**TASK STATEMENT**
Restate all the data word for word and omit the pictures.

**RECORDS PROVIDED**

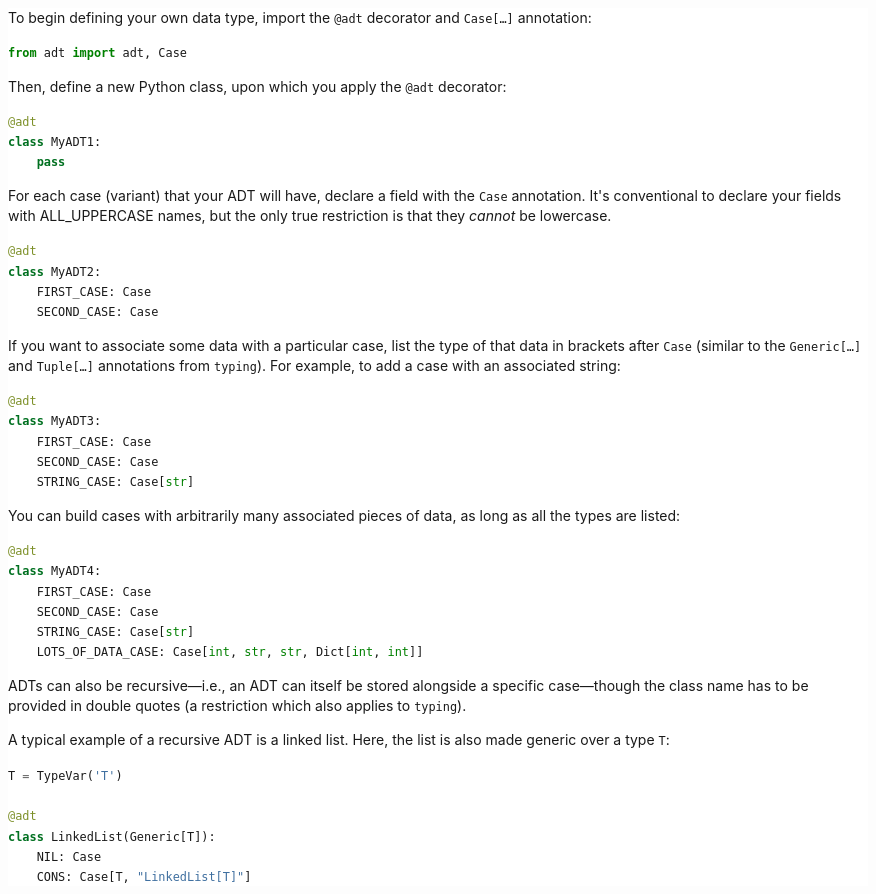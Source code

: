 To begin defining your own data type, import the `@adt` decorator and `Case[…]` annotation:

[//]: # (README_TEST:AT_TOP)
```python
from adt import adt, Case
```

Then, define a new Python class, upon which you apply the `@adt` decorator:

```python
@adt
class MyADT1:
    pass
```

For each case (variant) that your ADT will have, declare a field with the `Case` annotation. It's conventional to declare your fields with ALL_UPPERCASE names, but the only true restriction is that they _cannot_ be lowercase.

```python
@adt
class MyADT2:
    FIRST_CASE: Case
    SECOND_CASE: Case
```

If you want to associate some data with a particular case, list the type of that data in brackets after `Case` (similar to the `Generic[…]` and `Tuple[…]` annotations from `typing`). For example, to add a case with an associated string:

```python
@adt
class MyADT3:
    FIRST_CASE: Case
    SECOND_CASE: Case
    STRING_CASE: Case[str]
```

You can build cases with arbitrarily many associated pieces of data, as long as all the types are listed:

```python
@adt
class MyADT4:
    FIRST_CASE: Case
    SECOND_CASE: Case
    STRING_CASE: Case[str]
    LOTS_OF_DATA_CASE: Case[int, str, str, Dict[int, int]]
```

ADTs can also be recursive—i.e., an ADT can itself be stored alongside a specific case—though the class name has to be provided in double quotes (a restriction which also applies to `typing`).

A typical example of a recursive ADT is a linked list. Here, the list is also made generic over a type `T`:

```python
T = TypeVar('T')

@adt
class LinkedList(Generic[T]):
    NIL: Case
    CONS: Case[T, "LinkedList[T]"]
```


[//]: # (README_TEST:IGNORE)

**EXERCISE OUTPUT**
Source code

: To begin defining your own data type, import the `@adt` decorator and `Case[…]` annotation:

[//]: # (README_TEST:AT_TOP)
```python
from adt import adt, Case
```

Then, define a new Python class, upon which you apply the `@adt` decorator:

```python
@adt
class MyADT1:
    pass
```

For each case (variant) that your ADT will have, declare a field with the `Case` annotation. It's conventional to declare your fields with ALL_UPPERCASE names, but the only true restriction is that they _cannot_ be lowercase.

```python
@adt
class MyADT2:
    FIRST_CASE: Case
    SECOND_CASE: Case
```

If you want to associate some data with a particular case, list the type of that data in brackets after `Case` (similar to the `Generic[…]` and `Tuple[…]` annotations from `typing`). For example, to add a case with an associated string:

```python
@adt
class MyADT3:
    FIRST_CASE: Case
    SECOND_CASE: Case
    STRING_CASE: Case[str]
```

You can build cases with arbitrarily many associated pieces of data, as long as all the types are listed:

```python
@adt
class MyADT4:
    FIRST_CASE: Case
    SECOND_CASE: Case
    STRING_CASE: Case[str]
    LOTS_OF_DATA_CASE: Case[int, str, str, Dict[int, int]]
```

ADTs can also be recursive—i.e., an ADT can itself be stored alongside a specific case—though the class name has to be provided in double quotes (a restriction which also applies to `typing`).

A typical example of a recursive ADT is a linked list. Here, the list is also made generic over a type `T`:

```python
T = TypeVar('T')

@adt
class LinkedList(Generic[T]):
    NIL: Case
    CONS: Case[T, "LinkedList[T]"]
```


[//]: # (README_TEST:IGNORE)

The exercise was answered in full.